- Your assignment -
Only the lines containing "demo" should appear in the answer, copied from the listing below.

/---

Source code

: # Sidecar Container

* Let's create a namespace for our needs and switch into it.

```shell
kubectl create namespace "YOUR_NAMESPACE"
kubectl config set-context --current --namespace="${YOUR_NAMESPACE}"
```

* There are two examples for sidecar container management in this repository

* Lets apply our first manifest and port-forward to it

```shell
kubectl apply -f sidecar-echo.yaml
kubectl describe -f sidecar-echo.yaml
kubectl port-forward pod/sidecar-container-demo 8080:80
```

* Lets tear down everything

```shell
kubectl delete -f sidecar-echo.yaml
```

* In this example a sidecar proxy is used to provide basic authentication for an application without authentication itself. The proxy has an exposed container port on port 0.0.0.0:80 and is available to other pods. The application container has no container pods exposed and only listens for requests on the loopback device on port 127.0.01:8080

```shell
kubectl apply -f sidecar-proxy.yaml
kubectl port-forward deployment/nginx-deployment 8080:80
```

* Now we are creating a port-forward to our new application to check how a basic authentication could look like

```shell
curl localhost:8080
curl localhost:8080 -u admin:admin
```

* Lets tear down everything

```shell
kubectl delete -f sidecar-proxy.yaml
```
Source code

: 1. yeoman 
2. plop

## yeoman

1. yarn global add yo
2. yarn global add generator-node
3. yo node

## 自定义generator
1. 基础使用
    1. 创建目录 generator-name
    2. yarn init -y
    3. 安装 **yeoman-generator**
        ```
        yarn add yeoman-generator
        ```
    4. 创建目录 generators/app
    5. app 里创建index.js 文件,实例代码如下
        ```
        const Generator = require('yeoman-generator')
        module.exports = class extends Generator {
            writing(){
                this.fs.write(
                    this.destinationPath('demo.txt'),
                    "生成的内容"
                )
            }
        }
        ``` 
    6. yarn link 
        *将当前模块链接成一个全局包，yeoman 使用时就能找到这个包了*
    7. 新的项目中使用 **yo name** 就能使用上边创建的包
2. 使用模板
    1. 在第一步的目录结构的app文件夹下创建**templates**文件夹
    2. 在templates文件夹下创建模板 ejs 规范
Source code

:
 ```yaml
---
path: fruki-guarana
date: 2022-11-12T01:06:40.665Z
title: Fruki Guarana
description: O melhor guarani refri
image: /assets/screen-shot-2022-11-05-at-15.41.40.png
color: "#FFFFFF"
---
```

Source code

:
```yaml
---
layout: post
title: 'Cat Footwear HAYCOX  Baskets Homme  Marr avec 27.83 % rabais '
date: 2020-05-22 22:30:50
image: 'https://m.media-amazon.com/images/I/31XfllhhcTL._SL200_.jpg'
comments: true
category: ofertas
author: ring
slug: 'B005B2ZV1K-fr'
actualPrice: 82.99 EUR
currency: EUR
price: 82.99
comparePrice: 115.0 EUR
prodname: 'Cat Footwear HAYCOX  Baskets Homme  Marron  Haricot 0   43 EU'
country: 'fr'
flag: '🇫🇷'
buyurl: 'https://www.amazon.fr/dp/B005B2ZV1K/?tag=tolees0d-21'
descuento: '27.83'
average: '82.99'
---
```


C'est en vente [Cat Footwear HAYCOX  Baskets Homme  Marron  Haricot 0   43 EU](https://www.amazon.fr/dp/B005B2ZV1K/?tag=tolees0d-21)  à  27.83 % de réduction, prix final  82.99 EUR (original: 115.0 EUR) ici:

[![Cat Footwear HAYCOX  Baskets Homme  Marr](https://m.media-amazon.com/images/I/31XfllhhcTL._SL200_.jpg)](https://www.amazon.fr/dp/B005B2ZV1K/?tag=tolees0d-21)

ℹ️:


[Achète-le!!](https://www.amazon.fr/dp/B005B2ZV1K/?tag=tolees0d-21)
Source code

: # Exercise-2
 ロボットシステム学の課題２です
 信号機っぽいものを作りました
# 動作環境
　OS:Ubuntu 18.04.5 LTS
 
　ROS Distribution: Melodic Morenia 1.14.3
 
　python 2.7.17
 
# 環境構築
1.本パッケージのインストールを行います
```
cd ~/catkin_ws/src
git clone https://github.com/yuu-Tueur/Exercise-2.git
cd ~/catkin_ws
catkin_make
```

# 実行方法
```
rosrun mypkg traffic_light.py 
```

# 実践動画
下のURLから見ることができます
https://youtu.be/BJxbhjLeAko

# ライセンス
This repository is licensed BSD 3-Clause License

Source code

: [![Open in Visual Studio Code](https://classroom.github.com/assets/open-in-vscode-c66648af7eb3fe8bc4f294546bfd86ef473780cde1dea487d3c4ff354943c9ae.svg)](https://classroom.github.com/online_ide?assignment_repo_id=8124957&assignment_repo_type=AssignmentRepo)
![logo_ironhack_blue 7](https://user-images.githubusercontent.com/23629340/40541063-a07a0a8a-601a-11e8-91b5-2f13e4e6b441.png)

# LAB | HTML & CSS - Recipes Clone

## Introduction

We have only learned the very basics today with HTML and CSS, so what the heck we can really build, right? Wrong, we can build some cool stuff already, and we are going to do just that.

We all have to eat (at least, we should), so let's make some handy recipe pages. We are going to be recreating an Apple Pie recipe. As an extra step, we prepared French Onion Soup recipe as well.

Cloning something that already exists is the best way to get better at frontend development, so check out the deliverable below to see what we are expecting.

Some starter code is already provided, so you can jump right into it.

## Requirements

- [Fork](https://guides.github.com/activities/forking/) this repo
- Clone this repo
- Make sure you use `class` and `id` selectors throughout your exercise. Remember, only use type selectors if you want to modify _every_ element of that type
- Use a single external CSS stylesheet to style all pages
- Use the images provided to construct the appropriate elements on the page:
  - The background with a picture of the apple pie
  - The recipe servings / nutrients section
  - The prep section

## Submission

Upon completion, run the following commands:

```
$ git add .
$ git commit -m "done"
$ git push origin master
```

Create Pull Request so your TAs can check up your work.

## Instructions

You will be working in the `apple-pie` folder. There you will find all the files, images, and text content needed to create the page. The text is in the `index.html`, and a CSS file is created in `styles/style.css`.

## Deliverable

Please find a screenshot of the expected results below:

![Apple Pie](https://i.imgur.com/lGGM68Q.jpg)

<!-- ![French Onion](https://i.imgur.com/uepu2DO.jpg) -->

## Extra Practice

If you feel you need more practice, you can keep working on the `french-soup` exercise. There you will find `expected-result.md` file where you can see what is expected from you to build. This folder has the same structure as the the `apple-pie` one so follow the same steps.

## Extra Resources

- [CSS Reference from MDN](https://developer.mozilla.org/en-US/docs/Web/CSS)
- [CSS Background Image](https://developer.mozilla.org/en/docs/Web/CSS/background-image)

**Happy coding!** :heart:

\---

- Solution below -
kubectl port-forward pod/sidecar-container-demo 8080:80
                    this.destinationPath('demo.txt'),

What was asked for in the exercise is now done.